Friday, February 25, 2011

Possibility Thinking

The first two ingredients in creating a vision were “imagination” and “worldview”.

The third one is “possibility thinking”.

This is about your willingness to move beyond the first acceptable idea, to generate multiple ideas from which you can select and combine. Many people feel uncomfortable and impatient with this process. They latch on to the first viable suggestion, however superficial and unoriginal, so that they can move straight to “implementation. However, implementing the wrong strategy can be a disaster.

Creating a unique strategy is not easy or quick. It requires the input of many and varied suggestions. Most will eventually be “redundant” and “surplus to requirements”, but they form an essential part of the process.

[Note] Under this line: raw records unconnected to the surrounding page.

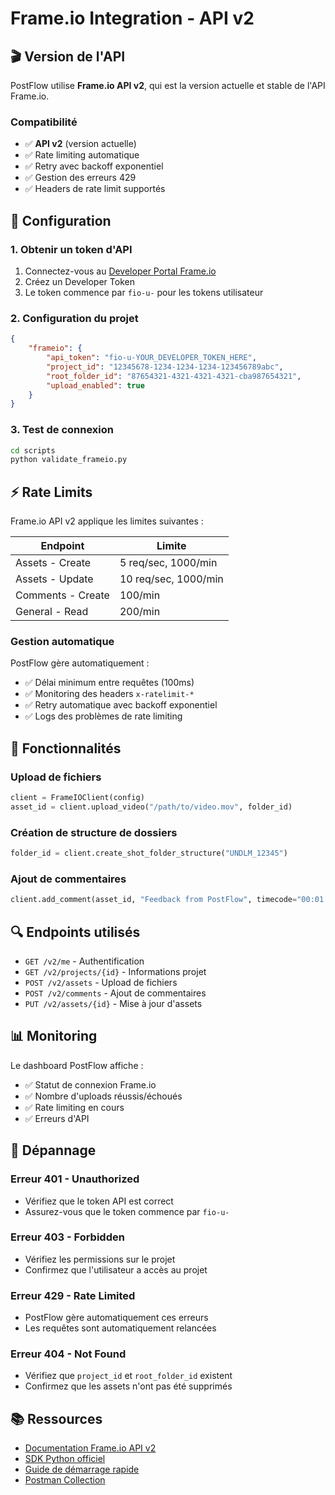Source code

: # Frame.io Integration - API v2

## 🎬 Version de l'API

PostFlow utilise **Frame.io API v2**, qui est la version actuelle et stable de l'API Frame.io.

### Compatibilité
- ✅ **API v2** (version actuelle)
- ✅ Rate limiting automatique 
- ✅ Retry avec backoff exponentiel
- ✅ Gestion des erreurs 429
- ✅ Headers de rate limit supportés

## 🔧 Configuration

### 1. Obtenir un token d'API

1. Connectez-vous au [Developer Portal Frame.io](https://developer.frame.io/)
2. Créez un Developer Token
3. Le token commence par `fio-u-` pour les tokens utilisateur

### 2. Configuration du projet

```json
{
    "frameio": {
        "api_token": "fio-u-YOUR_DEVELOPER_TOKEN_HERE",
        "project_id": "12345678-1234-1234-1234-123456789abc",
        "root_folder_id": "87654321-4321-4321-4321-cba987654321",
        "upload_enabled": true
    }
}
```

### 3. Test de connexion

```bash
cd scripts
python validate_frameio.py
```

## ⚡ Rate Limits

Frame.io API v2 applique les limites suivantes :

| Endpoint | Limite |
|----------|--------|
| Assets - Create | 5 req/sec, 1000/min |
| Assets - Update | 10 req/sec, 1000/min |
| Comments - Create | 100/min |
| General - Read | 200/min |

### Gestion automatique

PostFlow gère automatiquement :
- ✅ Délai minimum entre requêtes (100ms)
- ✅ Monitoring des headers `x-ratelimit-*`
- ✅ Retry automatique avec backoff exponentiel
- ✅ Logs des problèmes de rate limiting

## 🚀 Fonctionnalités

### Upload de fichiers
```python
client = FrameIOClient(config)
asset_id = client.upload_video("/path/to/video.mov", folder_id)
```

### Création de structure de dossiers
```python
folder_id = client.create_shot_folder_structure("UNDLM_12345")
```

### Ajout de commentaires
```python
client.add_comment(asset_id, "Feedback from PostFlow", timecode="00:01:30:15")
```

## 🔍 Endpoints utilisés

- `GET /v2/me` - Authentification
- `GET /v2/projects/{id}` - Informations projet  
- `POST /v2/assets` - Upload de fichiers
- `POST /v2/comments` - Ajout de commentaires
- `PUT /v2/assets/{id}` - Mise à jour d'assets

## 📊 Monitoring

Le dashboard PostFlow affiche :
- ✅ Statut de connexion Frame.io
- ✅ Nombre d'uploads réussis/échoués
- ✅ Rate limiting en cours
- ✅ Erreurs d'API

## 🔧 Dépannage

### Erreur 401 - Unauthorized
- Vérifiez que le token API est correct
- Assurez-vous que le token commence par `fio-u-`

### Erreur 403 - Forbidden  
- Vérifiez les permissions sur le projet
- Confirmez que l'utilisateur a accès au projet

### Erreur 429 - Rate Limited
- PostFlow gère automatiquement ces erreurs
- Les requêtes sont automatiquement relancées

### Erreur 404 - Not Found
- Vérifiez que `project_id` et `root_folder_id` existent
- Confirmez que les assets n'ont pas été supprimés

## 📚 Ressources

- [Documentation Frame.io API v2](https://developer.frame.io/api/reference/)
- [SDK Python officiel](https://github.com/Frameio/python-frameio-client)
- [Guide de démarrage rapide](https://developer.frame.io/api/reference/getting-started/)
- [Postman Collection](https://www.getpostman.com/collections/c2dfffb88990a9dc34c2)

Much has been written about the importance of not shooting other people’s ideas down. Just as important is not shooting your own ideas down. Most ideas are never voiced at all. It takes time and space for a thought to develop to the point where it can be put forward as a suggestion. Mostly, we have “glimmers” which pass through our minds but never really form into an idea. Only if we let these glimmers grow can we exercise our originality and create a truly new strategy.

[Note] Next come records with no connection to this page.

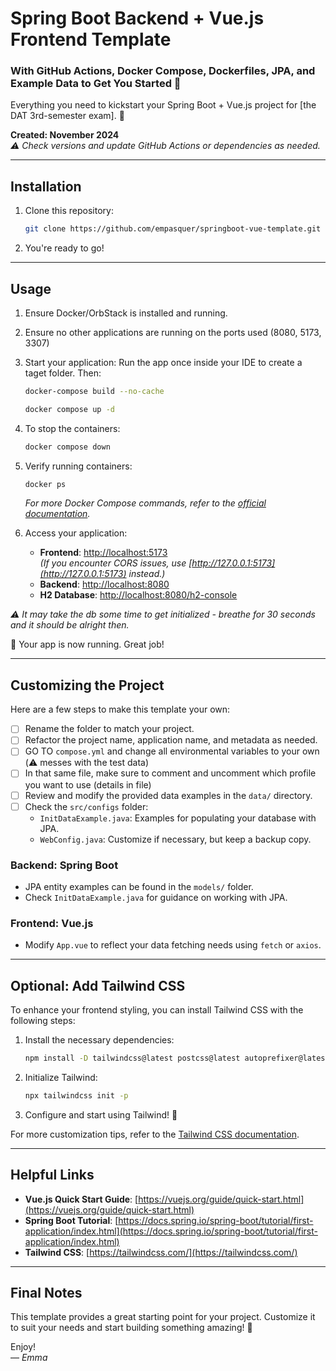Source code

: # **Spring Boot Backend + Vue.js Frontend Template**

### With GitHub Actions, Docker Compose, Dockerfiles, JPA, and Example Data to Get You Started 🚀

Everything you need to kickstart your Spring Boot + Vue.js project for [the DAT 3rd-semester exam]. 🌟

**Created: November 2024**  
*⚠️ Check versions and update GitHub Actions or dependencies as needed.*

---

## **Installation**

1. Clone this repository:
   ```bash
   git clone https://github.com/empasquer/springboot-vue-template.git
   ```
3. You're ready to go!

---

## **Usage**

1. Ensure Docker/OrbStack is installed and running.
2. Ensure no other applications are running on the ports used (8080, 5173, 3307)
3. Start your application:
   Run the app once inside your IDE to create a taget folder.
   Then:
   ```bash
   docker-compose build --no-cache
   ```
      ```bash
   docker compose up -d
   ```
5. To stop the containers:
   ```bash
   docker compose down
   ```
6. Verify running containers:
   ```bash
   docker ps
   ```
   *For more Docker Compose commands, refer to the [official documentation](https://docs.docker.com/reference/cli/docker/compose/).*

7. Access your application:
    - **Frontend**: [http://localhost:5173](http://localhost:5173)  
      *(If you encounter CORS issues, use [http://127.0.0.1:5173](http://127.0.0.1:5173) instead.)*
    - **Backend**: [http://localhost:8080](http://localhost:8080)
    - **H2 Database**: [http://localhost:8080/h2-console](http://localhost:8080/h2-console)

*⚠️ It may take the db some time to get initialized - breathe for 30 seconds and it should be alright then.*

🎉 Your app is now running. Great job!

---

## **Customizing the Project**

Here are a few steps to make this template your own:

- [ ] Rename the folder to match your project.
- [ ] Refactor the project name, application name, and metadata as needed. 
- [ ] GO TO `compose.yml` and change all environmental variables to your own (⚠️ messes with the test data)
- [ ] In that same file, make sure to comment and uncomment which profile you want to use (details in file)
- [ ] Review and modify the provided data examples in the `data/` directory.
- [ ] Check the `src/configs` folder:
    - `InitDataExample.java`: Examples for populating your database with JPA.
    - `WebConfig.java`: Customize if necessary, but keep a backup copy.

### **Backend: Spring Boot**
- JPA entity examples can be found in the `models/` folder.
- Check `InitDataExample.java` for guidance on working with JPA.

### **Frontend: Vue.js**
- Modify `App.vue` to reflect your data fetching needs using `fetch` or `axios`.

---

## **Optional: Add Tailwind CSS**

To enhance your frontend styling, you can install Tailwind CSS with the following steps:

1. Install the necessary dependencies:
   ```bash
   npm install -D tailwindcss@latest postcss@latest autoprefixer@latest
   ```
2. Initialize Tailwind:
   ```bash
   npx tailwindcss init -p
   ```
3. Configure and start using Tailwind! 🎨

For more customization tips, refer to the [Tailwind CSS documentation](https://tailwindcss.com/).

---

## **Helpful Links**

- **Vue.js Quick Start Guide**: [https://vuejs.org/guide/quick-start.html](https://vuejs.org/guide/quick-start.html)
- **Spring Boot Tutorial**: [https://docs.spring.io/spring-boot/tutorial/first-application/index.html](https://docs.spring.io/spring-boot/tutorial/first-application/index.html)
- **Tailwind CSS**: [https://tailwindcss.com/](https://tailwindcss.com/)

---

## **Final Notes**

This template provides a great starting point for your project. Customize it to suit your needs and start building something amazing! 🚀

Enjoy!  
— *Emma*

Recently I took part in a five-day Cabaret Summer School. During the week we were required to create an original mini-cabaret show of 10-15 minutes, consisting of three songs and some patter to connect them. At the end of the week all eleven of us performed our segments in a show held at a beautiful theatre, with professional sound, lighting and grand piano accompaniment. It was quite a challenge. At start of the week, most of us had no idea what our show would be about. The best piece of advice came on Day 1: “Most ideas get rejected before they have time to develop. Give your ideas time to grow”. This gave everyone permission to come up with novel ideas, and to experiment with all sorts of things without worrying too much about whether or not the material would eventually be used.

Obviously there are differences between the creative arts and the rest of the world. But any new strategy calls for possibility thinking. You don’t get competitive advantage by copying what your competitors have done. To create a new strategy, we need to overcome the natural tendency to self-edit, and allow the glimmers to grow.

Possibility thinking stops you getting stuck in precedent.